In this edgy film we are constantly uncomfortable along with lead actress Elsie Fisher, who plays Kayla, an eighth grader. Making us uneasy with her life is exactly what her fine performance should be doing in this growing up film.
Director, Bo Burnham, shows Kayla with marks on her face when she is under pressure or not secure but when a day works better for her her face is clear of the acne which mars her face. Most of the time she is tense and clumsy and when her father attempts to reach out to her, she is not secure enough to reach back.
She is not popular but as most kids her age she wishes she was, and attempts to talk to the mean girls who ignore and taunt her. The most difficult day is spent at a popular student’s birthday party. Kayla doesn’t look good in a swim suit and is uncomfortable with her body. She walks bent down from her waist and quickly heads into the pool. Fisher makes each of us as unsettled as her character is, she is that effective.
Kayla begins to grow when befriended by an upper class person, Olivia, (Emily Robinson) during her step-up day from eighth grade to high school.
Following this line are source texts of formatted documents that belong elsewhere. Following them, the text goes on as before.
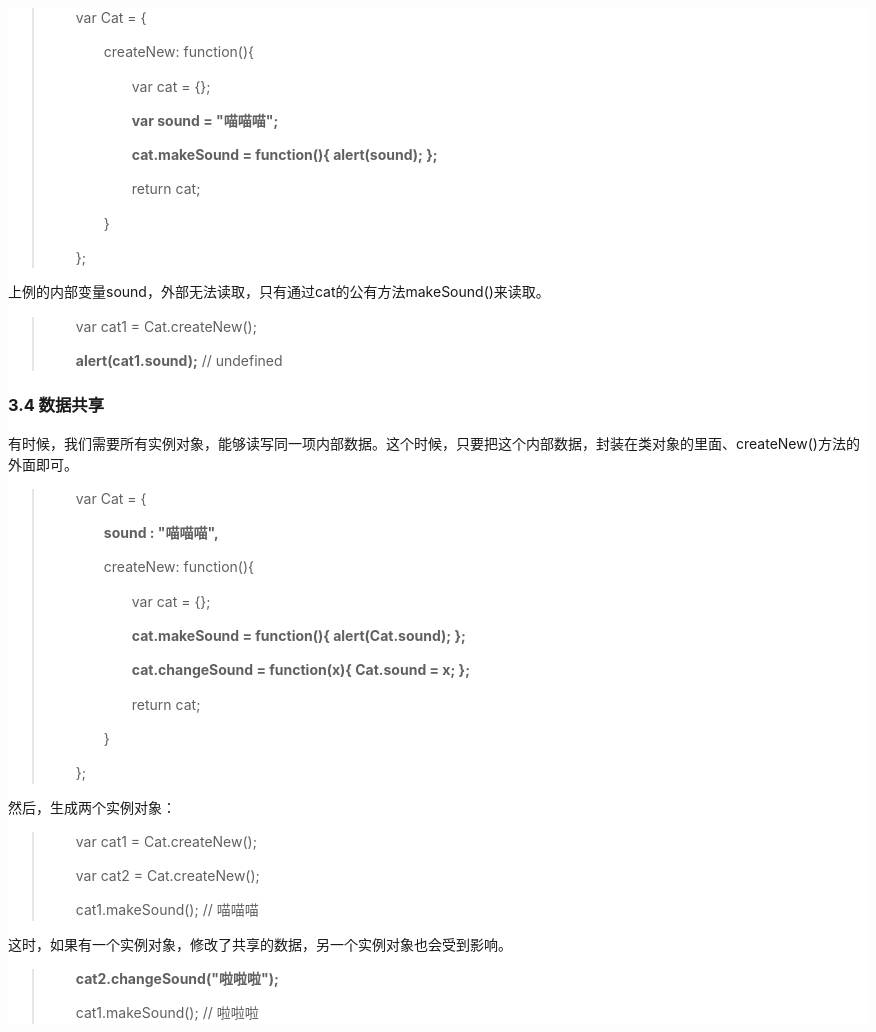 > 　　var Cat = {
>
> 　　　　createNew: function(){
>
> 　　　　　　var cat = {};
>
> 　　　　　　**var sound = "喵喵喵";**
>
> 　　　　　　**cat.makeSound = function(){ alert(sound); };**
>
> 　　　　　　return cat;
>
> 　　　　}
>
> 　　};

上例的内部变量sound，外部无法读取，只有通过cat的公有方法makeSound()来读取。

> 　　var cat1 = Cat.createNew();
>
> 　　**alert(cat1.sound);** // undefined

### **3.4 数据共享**

有时候，我们需要所有实例对象，能够读写同一项内部数据。这个时候，只要把这个内部数据，封装在类对象的里面、createNew()方法的外面即可。

> 　　var Cat = {
>
> 　　　　**sound : "喵喵喵",**
>
> 　　　　createNew: function(){
>
> 　　　　　　var cat = {};
>
> 　　　　　　**cat.makeSound = function(){ alert(Cat.sound); };**
>
> 　　　　　　**cat.changeSound = function(x){ Cat.sound = x; };**
>
> 　　　　　　return cat;
>
> 　　　　}
>
> 　　};

然后，生成两个实例对象：

> 　　var cat1 = Cat.createNew();
>
> 　　var cat2 = Cat.createNew();
>
> 　　cat1.makeSound(); // 喵喵喵

这时，如果有一个实例对象，修改了共享的数据，另一个实例对象也会受到影响。

> 　　**cat2.changeSound("啦啦啦");**
>
> 　　cat1.makeSound(); // 啦啦啦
She is strong enough to reject uncomfortable advances by an older student and that appears to be the beginning of a new Kayla.
Director, Burnham allows us to watch and experience the difficult trek that is her last year of middle school, as she watches information films about her body, accepts rejections, believing what comes in on her cell phone and telling the world about her journey on a blog that ends when she reaches high school.
What could have been a dull experience to view, is a tense difficult to watch skillfully performed work by Fisher who carries us through as if we were back in eight grade attempting to survive.